(AIM OF THE TASK) Every entry below should come back unchanged, except that the pictures are dropped.

BEGIN SUPPLIED RECORDS

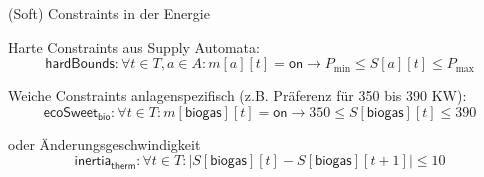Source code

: \begin{frame}{(Soft) Constraints in der Energie}

\alert{Harte} Constraints aus Supply Automata:
\begin{equation}
\mathsf{hardBounds}: \forall t \in T, a \in A : m[a][t] = \mathsf{on} \rightarrow P_{\mathrm{min}} \leq S[a][t] \leq P_{\mathrm{max}} \nonumber
\end{equation}

\pause
\vspace*{2ex}
\alert{Weiche} Constraints anlagenspezifisch (z.B. Präferenz für 350 bis 390 KW):
\begin{equation}
\mathsf{ecoSweet}_{\mathsf{bio}}: \forall t \in T : m[\mathsf{biogas}][t] = \mathsf{on} \rightarrow 350 \leq S[\mathsf{biogas}][t] \leq 390 \nonumber
\end{equation}

\pause
\vspace*{2ex}
oder Änderungsgeschwindigkeit
\begin{equation}
\mathsf{inertia}_{\mathsf{therm}}: \forall t \in T : |S[\mathsf{biogas}][t] - S[\mathsf{biogas}][t+1] | \leq 10 \nonumber
\end{equation}
\end{frame}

END SUPPLIED RECORDS

(TASK RESULT)
Source code

: \begin{frame}{(Soft) Constraints in der Energie}

\alert{Harte} Constraints aus Supply Automata:
\begin{equation}
\mathsf{hardBounds}: \forall t \in T, a \in A : m[a][t] = \mathsf{on} \rightarrow P_{\mathrm{min}} \leq S[a][t] \leq P_{\mathrm{max}} \nonumber
\end{equation}

\pause
\vspace*{2ex}
\alert{Weiche} Constraints anlagenspezifisch (z.B. Präferenz für 350 bis 390 KW):
\begin{equation}
\mathsf{ecoSweet}_{\mathsf{bio}}: \forall t \in T : m[\mathsf{biogas}][t] = \mathsf{on} \rightarrow 350 \leq S[\mathsf{biogas}][t] \leq 390 \nonumber
\end{equation}

\pause
\vspace*{2ex}
oder Änderungsgeschwindigkeit
\begin{equation}
\mathsf{inertia}_{\mathsf{therm}}: \forall t \in T : |S[\mathsf{biogas}][t] - S[\mathsf{biogas}][t+1] | \leq 10 \nonumber
\end{equation}
\end{frame}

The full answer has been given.